The book-led curriculum has reading for purpose at its very core. Each unit of work has a high-quality, age appropriate driving text assigned that is used as the catalyst to impart curriculum knowledge and promote questioning. These texts are carefully selected to engage, inspire and deepen understanding. Alongside this, supplementary texts and bespoke knowledge organisers enable pupils to enrich their knowledge, vocabulary and curriculum skills. Every curriculum session begins with reading for purpose, from either the driving book or a supplementary text. Pupils then use this as a stimulus to discuss new knowledge, deepen their enquiry skills and form links in their learning.

The long-term plan is devised so that there are clear subject links within a unit, enabling pupils to make connections in their learning. This is also the case with the subject strands: skills within these correlate with other subjects, for example the skills within similarities and differences in history work parallel with making comparisons in geography.  Curriculum units are also placed before background knowledge is required for the reading strategy texts. This ensures that pupils have a further opportunity to demonstrate knowledge in a different context, build schema and reinforce retention of facts.

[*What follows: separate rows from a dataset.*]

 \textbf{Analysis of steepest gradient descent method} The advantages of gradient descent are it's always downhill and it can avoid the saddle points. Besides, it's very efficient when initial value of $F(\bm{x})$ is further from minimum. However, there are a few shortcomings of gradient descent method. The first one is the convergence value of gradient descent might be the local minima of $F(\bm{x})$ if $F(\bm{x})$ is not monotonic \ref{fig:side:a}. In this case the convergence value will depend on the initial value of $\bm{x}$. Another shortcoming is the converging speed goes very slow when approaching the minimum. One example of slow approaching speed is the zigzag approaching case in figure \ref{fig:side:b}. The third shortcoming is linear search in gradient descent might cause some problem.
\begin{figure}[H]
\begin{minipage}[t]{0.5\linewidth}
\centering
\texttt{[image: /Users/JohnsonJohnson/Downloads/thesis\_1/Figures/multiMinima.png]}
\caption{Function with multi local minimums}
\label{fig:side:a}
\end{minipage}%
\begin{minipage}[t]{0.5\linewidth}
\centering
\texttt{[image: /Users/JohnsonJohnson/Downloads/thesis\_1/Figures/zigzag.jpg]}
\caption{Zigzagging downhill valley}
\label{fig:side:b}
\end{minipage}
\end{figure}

All learning is mastery of skills, which are progressive through the year, a phase and key stage. For the book-led curriculum these are entitled take-aways and relate to different strands of each subject. Reinforcing our strong belief in fostering enquiry, all units have an overarching question as its title and each session has a threaded question: all of which are used to assess pupil progress.

Influential people are also paramount to the curriculum, and are used in all subjects. These are selected to span different eras and link directly to the unit of work pupils are learning. By incorporating a range of people (e.g. historians, scientists, entrepreneurs), new learning is put into a real-world context, developments within a subject historically are seen and pupils are given an insight into how their learning impacts on the world around them and aspires them for future careers.